Collected data
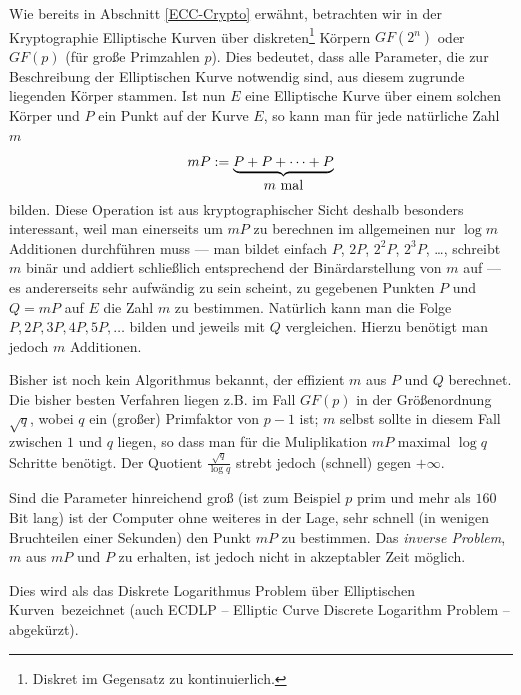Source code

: \begin{refsegment}
Wie bereits in Abschnitt \ref{ECC-Crypto} erwähnt, betrachten wir in der Kryptographie Elliptische Kurven über diskreten\footnote{Diskret im Gegensatz zu kontinuierlich.} Körpern $GF(2^n)$ oder $GF(p)$ (für große Primzahlen $p$). Dies bedeutet, dass alle Parameter, die zur Beschreibung der Elliptischen Kurve notwendig sind, aus diesem zugrunde liegenden Körper stammen. Ist nun $E$ eine Elliptische Kurve über einem solchen Körper und $P$ ein Punkt auf der Kurve $E$, so kann man für jede natürliche Zahl $m$
$$ mP := \underbrace{P+P+\dots+P}_{\hbox{$m$ mal}}
$$
bilden. Diese Operation ist aus kryptographischer Sicht deshalb besonders interessant, weil man einerseits um $mP$ zu berechnen im allgemeinen nur $\log m$ Additionen durchführen muss --- man bildet einfach $P$, $2P$, $2^2P$, $2^3P$, \dots, schreibt $m$ binär und addiert schließlich entsprechend der Binärdarstellung von $m$ auf --- es andererseits sehr
aufwändig zu sein scheint, zu gegebenen Punkten $P$ und $Q=mP$ auf $E$ die Zahl $m$ zu bestimmen. Natürlich kann man die Folge $P,2P,3P,4P,5P,\dots$ bilden und jeweils mit $Q$ vergleichen. Hierzu benötigt man jedoch $m$ Additionen.

Bisher ist noch kein Algorithmus bekannt, der effizient $m$ aus $P$ und $Q$ berechnet. Die bisher besten Verfahren liegen z.B. im Fall $GF(p)$ in der Größenordnung $\sqrt{q}$, wobei $q$ ein (großer) Primfaktor von $p-1$ ist; $m$ selbst sollte in diesem Fall zwischen $1$ und $q$ liegen, so dass man für die Muliplikation $mP$ maximal $\log q$ Schritte benötigt. Der Quotient $\frac{\sqrt{q}}{\log q}$ strebt jedoch (schnell) gegen $+\infty$.

Sind die Parameter hinreichend groß (ist zum Beispiel $p$ prim und
mehr als $160$ Bit lang) ist der Computer ohne weiteres in der Lage, sehr schnell (in wenigen
Bruchteilen einer Sekunden) den Punkt $mP$ zu bestimmen. Das {\it inverse Problem}, $m$ aus $mP$ und $P$ zu erhalten, ist jedoch nicht in akzeptabler Zeit möglich.

Dies wird als das \glqq Diskrete Logarithmus Problem über Elliptischen
Kurven\grqq\ bezeichnet (auch ECDLP -- Elliptic Curve Discrete
Logarithm Problem -- abgekürzt).



\end{refsegment}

> **Problem details**
Without including any pictures, reproduce the data exactly.

> **Response area**
Source code

: \begin{refsegment}
Wie bereits in Abschnitt \ref{ECC-Crypto} erwähnt, betrachten wir in der Kryptographie Elliptische Kurven über diskreten\footnote{Diskret im Gegensatz zu kontinuierlich.} Körpern $GF(2^n)$ oder $GF(p)$ (für große Primzahlen $p$). Dies bedeutet, dass alle Parameter, die zur Beschreibung der Elliptischen Kurve notwendig sind, aus diesem zugrunde liegenden Körper stammen. Ist nun $E$ eine Elliptische Kurve über einem solchen Körper und $P$ ein Punkt auf der Kurve $E$, so kann man für jede natürliche Zahl $m$
$$ mP := \underbrace{P+P+\dots+P}_{\hbox{$m$ mal}}
$$
bilden. Diese Operation ist aus kryptographischer Sicht deshalb besonders interessant, weil man einerseits um $mP$ zu berechnen im allgemeinen nur $\log m$ Additionen durchführen muss --- man bildet einfach $P$, $2P$, $2^2P$, $2^3P$, \dots, schreibt $m$ binär und addiert schließlich entsprechend der Binärdarstellung von $m$ auf --- es andererseits sehr
aufwändig zu sein scheint, zu gegebenen Punkten $P$ und $Q=mP$ auf $E$ die Zahl $m$ zu bestimmen. Natürlich kann man die Folge $P,2P,3P,4P,5P,\dots$ bilden und jeweils mit $Q$ vergleichen. Hierzu benötigt man jedoch $m$ Additionen.

Bisher ist noch kein Algorithmus bekannt, der effizient $m$ aus $P$ und $Q$ berechnet. Die bisher besten Verfahren liegen z.B. im Fall $GF(p)$ in der Größenordnung $\sqrt{q}$, wobei $q$ ein (großer) Primfaktor von $p-1$ ist; $m$ selbst sollte in diesem Fall zwischen $1$ und $q$ liegen, so dass man für die Muliplikation $mP$ maximal $\log q$ Schritte benötigt. Der Quotient $\frac{\sqrt{q}}{\log q}$ strebt jedoch (schnell) gegen $+\infty$.

Sind die Parameter hinreichend groß (ist zum Beispiel $p$ prim und
mehr als $160$ Bit lang) ist der Computer ohne weiteres in der Lage, sehr schnell (in wenigen
Bruchteilen einer Sekunden) den Punkt $mP$ zu bestimmen. Das {\it inverse Problem}, $m$ aus $mP$ und $P$ zu erhalten, ist jedoch nicht in akzeptabler Zeit möglich.

Dies wird als das \glqq Diskrete Logarithmus Problem über Elliptischen
Kurven\grqq\ bezeichnet (auch ECDLP -- Elliptic Curve Discrete
Logarithm Problem -- abgekürzt).



\end{refsegment}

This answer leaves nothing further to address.